Zum Glück für den Jungen war der Schnee ziemlich tief, und ihre Filzstiefel dämpften die Tritte. Außerdem waren die Wachen, anders als die Gefangenen, fett und träge, und wurden nach einiger Zeit müde.
    Also ließen sie schließlich von ihm ab und fluchten und rangen nach Atem. Tolya sagte, der Junge hätte im Wald Fleisch geräuchert, in einem kleinen Lager, das völlig ausgebrannt war, und so wie es ausgesehen hatte, war er schon seit Monaten dort gewesen.
    Mit meinem Gewehrlauf hob ich den Hut des Jungen auf und warf ihn ihm zu. Vermutlich war es keine gute Idee, vor den Männern ein zu weiches Herz zu zeigen, aber das kleine Geschöpf tat mir leid.

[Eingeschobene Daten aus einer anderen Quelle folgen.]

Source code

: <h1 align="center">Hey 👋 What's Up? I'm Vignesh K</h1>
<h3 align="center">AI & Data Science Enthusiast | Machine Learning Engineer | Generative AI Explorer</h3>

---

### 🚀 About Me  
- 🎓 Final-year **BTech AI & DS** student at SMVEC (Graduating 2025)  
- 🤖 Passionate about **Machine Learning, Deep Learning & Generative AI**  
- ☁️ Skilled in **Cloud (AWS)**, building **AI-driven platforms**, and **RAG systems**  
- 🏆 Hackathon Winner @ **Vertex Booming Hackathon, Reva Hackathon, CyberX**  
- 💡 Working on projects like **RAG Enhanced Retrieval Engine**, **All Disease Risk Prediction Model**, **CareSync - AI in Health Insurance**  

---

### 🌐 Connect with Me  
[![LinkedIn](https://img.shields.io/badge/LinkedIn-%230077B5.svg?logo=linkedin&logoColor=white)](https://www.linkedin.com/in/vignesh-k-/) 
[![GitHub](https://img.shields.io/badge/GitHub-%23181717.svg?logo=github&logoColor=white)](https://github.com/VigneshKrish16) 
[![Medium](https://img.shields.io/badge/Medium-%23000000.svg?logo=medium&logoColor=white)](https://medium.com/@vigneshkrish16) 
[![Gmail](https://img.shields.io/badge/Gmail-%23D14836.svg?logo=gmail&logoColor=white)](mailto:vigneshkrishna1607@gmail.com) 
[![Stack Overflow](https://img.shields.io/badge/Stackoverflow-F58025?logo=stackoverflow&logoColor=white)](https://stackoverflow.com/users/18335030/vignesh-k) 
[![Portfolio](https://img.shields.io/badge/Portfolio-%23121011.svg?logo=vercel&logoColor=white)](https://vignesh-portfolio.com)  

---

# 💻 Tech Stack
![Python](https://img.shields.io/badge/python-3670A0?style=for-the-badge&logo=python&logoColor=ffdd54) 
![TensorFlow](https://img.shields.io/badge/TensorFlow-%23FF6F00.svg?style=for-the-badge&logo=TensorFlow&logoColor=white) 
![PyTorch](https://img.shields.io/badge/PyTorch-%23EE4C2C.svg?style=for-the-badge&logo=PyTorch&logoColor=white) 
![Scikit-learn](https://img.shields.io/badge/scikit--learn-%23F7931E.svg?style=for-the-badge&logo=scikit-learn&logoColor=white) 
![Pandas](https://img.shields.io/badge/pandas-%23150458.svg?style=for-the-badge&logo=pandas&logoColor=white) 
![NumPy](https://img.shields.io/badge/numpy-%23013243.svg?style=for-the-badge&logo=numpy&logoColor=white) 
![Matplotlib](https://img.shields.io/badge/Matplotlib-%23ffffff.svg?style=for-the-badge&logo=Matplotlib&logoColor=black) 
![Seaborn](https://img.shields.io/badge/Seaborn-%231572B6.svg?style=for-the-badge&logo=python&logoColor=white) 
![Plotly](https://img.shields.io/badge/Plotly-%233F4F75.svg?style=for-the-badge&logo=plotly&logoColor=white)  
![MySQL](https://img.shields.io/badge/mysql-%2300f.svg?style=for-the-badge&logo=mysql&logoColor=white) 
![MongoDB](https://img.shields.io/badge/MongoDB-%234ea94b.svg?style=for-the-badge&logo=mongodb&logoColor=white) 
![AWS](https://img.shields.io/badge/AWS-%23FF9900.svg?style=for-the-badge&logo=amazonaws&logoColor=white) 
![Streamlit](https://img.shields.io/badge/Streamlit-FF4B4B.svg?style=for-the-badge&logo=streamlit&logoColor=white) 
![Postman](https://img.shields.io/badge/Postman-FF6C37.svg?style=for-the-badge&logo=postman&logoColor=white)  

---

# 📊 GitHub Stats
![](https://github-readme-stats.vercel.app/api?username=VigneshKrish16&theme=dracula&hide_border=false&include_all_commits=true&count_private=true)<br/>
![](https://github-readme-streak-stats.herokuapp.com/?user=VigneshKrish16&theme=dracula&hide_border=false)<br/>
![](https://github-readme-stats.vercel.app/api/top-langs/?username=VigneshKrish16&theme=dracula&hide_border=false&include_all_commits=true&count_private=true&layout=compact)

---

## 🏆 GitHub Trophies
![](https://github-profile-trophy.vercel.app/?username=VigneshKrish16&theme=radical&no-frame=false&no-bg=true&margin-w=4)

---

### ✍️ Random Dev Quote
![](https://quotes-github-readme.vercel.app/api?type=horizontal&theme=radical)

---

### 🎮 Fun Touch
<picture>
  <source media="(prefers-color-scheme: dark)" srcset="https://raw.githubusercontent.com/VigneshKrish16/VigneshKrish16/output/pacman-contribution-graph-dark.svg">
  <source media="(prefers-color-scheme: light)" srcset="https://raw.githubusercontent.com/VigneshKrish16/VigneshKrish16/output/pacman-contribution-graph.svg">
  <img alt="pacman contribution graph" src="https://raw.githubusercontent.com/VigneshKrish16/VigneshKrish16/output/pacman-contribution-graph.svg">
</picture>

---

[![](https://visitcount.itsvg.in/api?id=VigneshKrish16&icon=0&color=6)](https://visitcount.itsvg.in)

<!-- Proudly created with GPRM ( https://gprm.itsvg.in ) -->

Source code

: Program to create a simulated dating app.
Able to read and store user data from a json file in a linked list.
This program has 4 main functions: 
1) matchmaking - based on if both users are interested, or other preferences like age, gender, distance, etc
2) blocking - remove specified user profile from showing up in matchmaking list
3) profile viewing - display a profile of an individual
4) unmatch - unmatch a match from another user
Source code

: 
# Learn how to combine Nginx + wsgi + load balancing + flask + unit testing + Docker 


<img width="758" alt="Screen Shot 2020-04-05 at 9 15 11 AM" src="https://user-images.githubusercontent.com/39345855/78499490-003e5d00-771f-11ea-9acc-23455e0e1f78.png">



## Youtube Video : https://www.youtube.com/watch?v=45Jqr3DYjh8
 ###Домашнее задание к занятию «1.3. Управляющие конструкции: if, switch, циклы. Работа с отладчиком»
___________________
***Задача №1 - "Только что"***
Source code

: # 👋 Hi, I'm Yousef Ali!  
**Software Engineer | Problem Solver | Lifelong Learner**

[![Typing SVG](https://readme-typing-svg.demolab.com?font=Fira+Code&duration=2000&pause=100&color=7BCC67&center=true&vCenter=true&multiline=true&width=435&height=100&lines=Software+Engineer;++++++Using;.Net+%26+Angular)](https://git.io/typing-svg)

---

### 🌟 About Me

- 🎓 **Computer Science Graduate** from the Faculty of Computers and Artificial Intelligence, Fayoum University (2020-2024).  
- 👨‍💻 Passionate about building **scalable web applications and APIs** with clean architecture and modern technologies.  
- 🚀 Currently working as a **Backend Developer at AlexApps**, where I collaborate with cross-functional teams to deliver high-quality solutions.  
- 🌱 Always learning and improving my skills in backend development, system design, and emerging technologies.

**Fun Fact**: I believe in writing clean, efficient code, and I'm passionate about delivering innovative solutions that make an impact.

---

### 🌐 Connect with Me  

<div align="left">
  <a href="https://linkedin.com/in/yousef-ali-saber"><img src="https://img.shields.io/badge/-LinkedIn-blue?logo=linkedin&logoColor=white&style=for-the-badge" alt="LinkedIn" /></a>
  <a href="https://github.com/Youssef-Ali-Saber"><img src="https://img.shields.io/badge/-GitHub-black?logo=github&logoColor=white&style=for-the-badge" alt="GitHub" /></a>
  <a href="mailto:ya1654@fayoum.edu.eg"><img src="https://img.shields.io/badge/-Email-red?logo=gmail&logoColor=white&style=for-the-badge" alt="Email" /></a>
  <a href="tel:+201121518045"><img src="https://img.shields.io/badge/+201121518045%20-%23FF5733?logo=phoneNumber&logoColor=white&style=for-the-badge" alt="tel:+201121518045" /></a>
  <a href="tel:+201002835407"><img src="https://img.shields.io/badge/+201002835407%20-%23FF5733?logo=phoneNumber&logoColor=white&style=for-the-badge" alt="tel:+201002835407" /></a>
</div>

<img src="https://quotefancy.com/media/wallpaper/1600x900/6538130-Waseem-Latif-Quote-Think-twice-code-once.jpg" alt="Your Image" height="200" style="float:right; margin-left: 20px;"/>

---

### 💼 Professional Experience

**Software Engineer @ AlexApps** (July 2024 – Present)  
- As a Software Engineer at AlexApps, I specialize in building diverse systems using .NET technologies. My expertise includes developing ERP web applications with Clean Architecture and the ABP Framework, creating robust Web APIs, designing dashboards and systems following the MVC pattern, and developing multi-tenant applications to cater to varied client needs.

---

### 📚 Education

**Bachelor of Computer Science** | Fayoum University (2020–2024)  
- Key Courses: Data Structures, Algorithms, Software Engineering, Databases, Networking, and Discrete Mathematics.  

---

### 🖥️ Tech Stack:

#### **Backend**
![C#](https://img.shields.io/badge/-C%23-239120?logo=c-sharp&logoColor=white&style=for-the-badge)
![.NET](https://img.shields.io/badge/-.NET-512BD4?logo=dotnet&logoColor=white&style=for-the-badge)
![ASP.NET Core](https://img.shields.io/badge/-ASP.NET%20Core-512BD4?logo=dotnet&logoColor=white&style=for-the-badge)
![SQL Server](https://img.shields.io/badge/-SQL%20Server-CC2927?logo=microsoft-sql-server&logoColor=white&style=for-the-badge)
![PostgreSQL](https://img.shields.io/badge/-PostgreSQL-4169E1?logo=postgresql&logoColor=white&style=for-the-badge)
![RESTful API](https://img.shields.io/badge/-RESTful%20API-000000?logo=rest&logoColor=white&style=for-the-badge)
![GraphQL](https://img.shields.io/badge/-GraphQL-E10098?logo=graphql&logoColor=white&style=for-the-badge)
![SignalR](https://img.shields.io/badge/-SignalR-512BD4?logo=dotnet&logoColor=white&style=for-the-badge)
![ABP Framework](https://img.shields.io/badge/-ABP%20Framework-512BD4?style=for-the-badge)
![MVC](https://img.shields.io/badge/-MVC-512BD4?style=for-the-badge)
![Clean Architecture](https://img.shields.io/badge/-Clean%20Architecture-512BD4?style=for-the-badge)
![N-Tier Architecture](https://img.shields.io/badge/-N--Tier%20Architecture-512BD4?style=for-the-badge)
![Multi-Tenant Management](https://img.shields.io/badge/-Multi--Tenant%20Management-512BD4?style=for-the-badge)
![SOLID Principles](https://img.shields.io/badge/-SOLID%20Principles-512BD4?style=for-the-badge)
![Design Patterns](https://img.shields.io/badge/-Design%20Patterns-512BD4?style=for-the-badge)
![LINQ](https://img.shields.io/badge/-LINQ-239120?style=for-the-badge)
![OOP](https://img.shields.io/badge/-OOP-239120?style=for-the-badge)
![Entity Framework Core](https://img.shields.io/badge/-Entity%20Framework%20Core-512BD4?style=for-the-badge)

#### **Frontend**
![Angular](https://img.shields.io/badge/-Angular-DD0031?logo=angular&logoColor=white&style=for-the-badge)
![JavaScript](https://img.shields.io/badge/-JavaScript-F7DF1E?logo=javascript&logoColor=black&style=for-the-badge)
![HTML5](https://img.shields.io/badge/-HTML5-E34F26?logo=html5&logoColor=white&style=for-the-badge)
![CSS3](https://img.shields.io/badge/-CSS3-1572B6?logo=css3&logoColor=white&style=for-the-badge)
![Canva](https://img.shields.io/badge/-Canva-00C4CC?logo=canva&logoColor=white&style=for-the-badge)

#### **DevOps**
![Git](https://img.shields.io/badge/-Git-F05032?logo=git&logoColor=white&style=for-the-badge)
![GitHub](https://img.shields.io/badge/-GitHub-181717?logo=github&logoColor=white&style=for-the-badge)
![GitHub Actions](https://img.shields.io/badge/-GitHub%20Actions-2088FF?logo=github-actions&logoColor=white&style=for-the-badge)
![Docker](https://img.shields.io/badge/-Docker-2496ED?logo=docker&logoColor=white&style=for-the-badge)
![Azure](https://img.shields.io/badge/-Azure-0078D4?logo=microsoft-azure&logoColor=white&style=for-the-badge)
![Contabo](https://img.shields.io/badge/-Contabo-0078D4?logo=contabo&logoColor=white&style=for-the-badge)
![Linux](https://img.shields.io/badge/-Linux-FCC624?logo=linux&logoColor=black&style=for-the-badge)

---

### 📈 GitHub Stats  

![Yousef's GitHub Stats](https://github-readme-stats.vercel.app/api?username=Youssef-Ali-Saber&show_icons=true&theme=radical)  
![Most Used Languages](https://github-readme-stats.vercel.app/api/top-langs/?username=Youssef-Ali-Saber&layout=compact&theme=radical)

Ich ging neben ihm in die Knie und sagte die paar Worte Tungusisch, die ich kannte. Er hatte sich zusammengerollt und hob nicht mal den Kopf, um mich anzusehen. Offenbar war seine Nase gebrochen. Blut und Spucke hingen an seinem Mund. Ich musste an Ping denken – brachte jede Begegnung mit einem Fremden Tod oder Verletzung mit sich?
    Tolya und eine Wache namens Stepan stellten sich neben mich und fragten, was ich da zu ihm sagte.

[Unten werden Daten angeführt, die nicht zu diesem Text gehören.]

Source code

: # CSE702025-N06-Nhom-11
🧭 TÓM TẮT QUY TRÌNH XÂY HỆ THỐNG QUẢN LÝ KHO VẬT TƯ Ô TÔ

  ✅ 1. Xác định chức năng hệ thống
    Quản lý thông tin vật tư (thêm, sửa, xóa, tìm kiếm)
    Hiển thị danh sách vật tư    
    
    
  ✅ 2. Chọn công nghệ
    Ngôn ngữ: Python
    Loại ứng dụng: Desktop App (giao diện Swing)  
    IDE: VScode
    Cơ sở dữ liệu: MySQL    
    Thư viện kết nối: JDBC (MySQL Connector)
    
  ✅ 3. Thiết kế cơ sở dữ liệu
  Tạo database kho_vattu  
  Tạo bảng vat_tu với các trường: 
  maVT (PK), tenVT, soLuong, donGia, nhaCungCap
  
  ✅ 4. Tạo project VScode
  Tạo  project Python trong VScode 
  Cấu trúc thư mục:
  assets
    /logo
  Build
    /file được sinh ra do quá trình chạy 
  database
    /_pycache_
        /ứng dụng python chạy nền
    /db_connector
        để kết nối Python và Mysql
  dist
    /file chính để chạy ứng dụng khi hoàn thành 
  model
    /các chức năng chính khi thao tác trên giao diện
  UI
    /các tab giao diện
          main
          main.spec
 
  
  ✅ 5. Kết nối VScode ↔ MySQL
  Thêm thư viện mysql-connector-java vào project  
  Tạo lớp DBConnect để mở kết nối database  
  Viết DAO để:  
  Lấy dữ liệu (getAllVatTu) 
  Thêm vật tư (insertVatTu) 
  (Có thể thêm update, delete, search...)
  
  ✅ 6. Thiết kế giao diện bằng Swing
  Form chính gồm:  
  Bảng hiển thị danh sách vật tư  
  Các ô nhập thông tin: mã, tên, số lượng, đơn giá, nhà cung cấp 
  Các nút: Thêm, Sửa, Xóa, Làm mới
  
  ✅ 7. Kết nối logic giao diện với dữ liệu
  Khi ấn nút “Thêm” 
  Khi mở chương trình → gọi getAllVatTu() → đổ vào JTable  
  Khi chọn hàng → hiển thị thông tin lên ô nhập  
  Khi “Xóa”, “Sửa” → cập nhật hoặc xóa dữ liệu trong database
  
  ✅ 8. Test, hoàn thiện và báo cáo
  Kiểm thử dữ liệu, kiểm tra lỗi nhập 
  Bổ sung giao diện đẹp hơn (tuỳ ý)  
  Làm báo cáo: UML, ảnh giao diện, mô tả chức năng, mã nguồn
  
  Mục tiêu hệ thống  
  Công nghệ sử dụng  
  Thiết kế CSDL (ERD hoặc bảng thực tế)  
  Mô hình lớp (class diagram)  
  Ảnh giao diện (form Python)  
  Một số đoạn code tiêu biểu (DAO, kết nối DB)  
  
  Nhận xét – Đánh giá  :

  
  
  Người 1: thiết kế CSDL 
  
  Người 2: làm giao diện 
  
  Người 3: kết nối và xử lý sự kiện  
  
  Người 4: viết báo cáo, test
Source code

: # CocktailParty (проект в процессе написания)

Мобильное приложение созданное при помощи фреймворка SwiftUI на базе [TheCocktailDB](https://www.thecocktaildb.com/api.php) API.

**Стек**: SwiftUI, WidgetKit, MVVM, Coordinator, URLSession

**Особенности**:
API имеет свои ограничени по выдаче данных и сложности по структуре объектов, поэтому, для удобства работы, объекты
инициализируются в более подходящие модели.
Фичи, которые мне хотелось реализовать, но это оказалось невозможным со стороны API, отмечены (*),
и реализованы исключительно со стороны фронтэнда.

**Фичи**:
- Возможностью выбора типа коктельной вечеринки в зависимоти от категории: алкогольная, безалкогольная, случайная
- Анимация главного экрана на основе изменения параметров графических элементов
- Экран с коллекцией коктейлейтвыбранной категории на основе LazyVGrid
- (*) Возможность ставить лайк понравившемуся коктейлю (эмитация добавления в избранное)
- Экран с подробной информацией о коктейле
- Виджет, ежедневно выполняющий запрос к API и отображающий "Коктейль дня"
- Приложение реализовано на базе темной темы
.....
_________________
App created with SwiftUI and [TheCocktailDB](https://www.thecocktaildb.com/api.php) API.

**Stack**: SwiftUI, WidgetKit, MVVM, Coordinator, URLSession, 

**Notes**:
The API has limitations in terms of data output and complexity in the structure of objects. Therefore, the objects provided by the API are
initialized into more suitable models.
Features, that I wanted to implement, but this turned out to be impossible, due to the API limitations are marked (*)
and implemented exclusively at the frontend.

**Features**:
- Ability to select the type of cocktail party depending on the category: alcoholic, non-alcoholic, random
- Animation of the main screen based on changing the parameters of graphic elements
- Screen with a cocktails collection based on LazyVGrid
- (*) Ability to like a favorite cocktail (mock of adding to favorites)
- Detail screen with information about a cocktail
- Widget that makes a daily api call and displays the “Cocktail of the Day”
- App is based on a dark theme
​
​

    Ich erwiderte, es wäre schwachsinnig, ihn so zu verprügeln, denn jetzt würden wir kein vernünftiges Wort aus ihm herausbekommen. Stepan sagte, dafür würde er schon sorgen, und er packte den Jungen und schüttelte ihn und schrie: »Woher kommst du?
Wo verstecken sich deine Freunde? Für wen spionierst du?«
    Dieser Stepan war eigentlich kein schlechter Kerl, aber genau wie die anderen hatte er Angst. Sie wussten nichts von der Welt außerhalb des Lagers, und in ihrer Vorstellung malten sie sie sich als von Monstern bevölkert aus. Hier, nur ein paar hundert Meilen nördlich von dem Ort, an dem sie lebten, fühlten sie sich, als wären sie auf dem Mond gelandet.

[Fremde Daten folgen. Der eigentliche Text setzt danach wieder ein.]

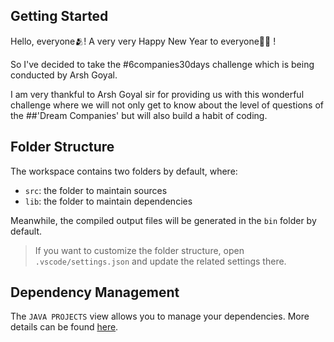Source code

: ## Getting Started

Hello, everyone🫂! A very very Happy New Year to everyone🎇🎊 !

So I've decided to take the #6companies30days challenge which is being conducted by Arsh Goyal.

I am very thankful to Arsh Goyal sir for providing us with this wonderful challenge where we will not only get to know about the level of questions of the ##'Dream Companies' but will also build a habit of coding.

## Folder Structure

The workspace contains two folders by default, where:

- `src`: the folder to maintain sources
- `lib`: the folder to maintain dependencies

Meanwhile, the compiled output files will be generated in the `bin` folder by default.

> If you want to customize the folder structure, open `.vscode/settings.json` and update the related settings there.

## Dependency Management

The `JAVA PROJECTS` view allows you to manage your dependencies. More details can be found [here](https://github.com/microsoft/vscode-java-dependency#manage-dependencies).
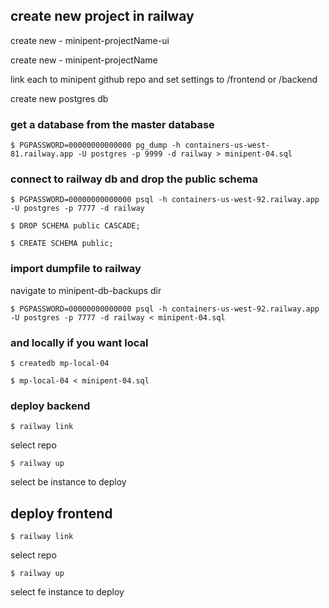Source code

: ## create new project in railway

create new - minipent-projectName-ui

create new - minipent-projectName


link each to minipent github repo and set settings to /frontend or /backend

create new postgres db



### get a database from the master database

`$ PGPASSWORD=00000000000000 pg_dump -h containers-us-west-81.railway.app -U postgres -p 9999 -d railway > minipent-04.sql`



### connect to railway db and drop the public schema

`$ PGPASSWORD=00000000000000 psql -h containers-us-west-92.railway.app -U postgres -p 7777 -d railway`

`$ DROP SCHEMA public CASCADE;`

`$ CREATE SCHEMA public;`



### import dumpfile to railway

navigate to minipent-db-backups dir

`$ PGPASSWORD=00000000000000 psql -h containers-us-west-92.railway.app -U postgres -p 7777 -d railway < minipent-04.sql`



### and locally if you want local

`$ createdb mp-local-04`

`$ mp-local-04 < minipent-04.sql`




### deploy backend

`$ railway link`

select repo

`$ railway up`

select be instance to deploy




## deploy frontend

`$ railway link`

select repo

`$ railway up`

select fe instance to deploy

    Eine der anderen Wachen mahnte zur Vorsicht – es könnte ja ein Wolfsjunge sein. Diese wilden Kinder hätten keine Sprache und äßen rohes Fleisch, und manche von ihnen gingen sogar auf allen vieren und könnten einem mit bloßen Zähnen die Kehle rausreißen. Und so weiter. Ich lachte ihm fast ins Gesicht. Ich bin im Norden weit herumgekommen, und wenn es hier so etwas wie Wolfskinder gäbe, hätte ich eines davon zu Gesicht kriegen müssen.
    Es war offensichtlich, dass der Junge keine Intelligenzbestie war, also sagte ich, er wäre ein Idiot und es brächte Unglück, ihm wehzutun. Es gab nicht viel, was diesen Männern heilig war, aber sie glaubten bereitwillig allen möglichen Quatsch über Glücksbringer und dunkle Omen und schwarze Magie.
    Der Junge blieb gefesselt, doch von nun an ließen sie ihn in Frieden.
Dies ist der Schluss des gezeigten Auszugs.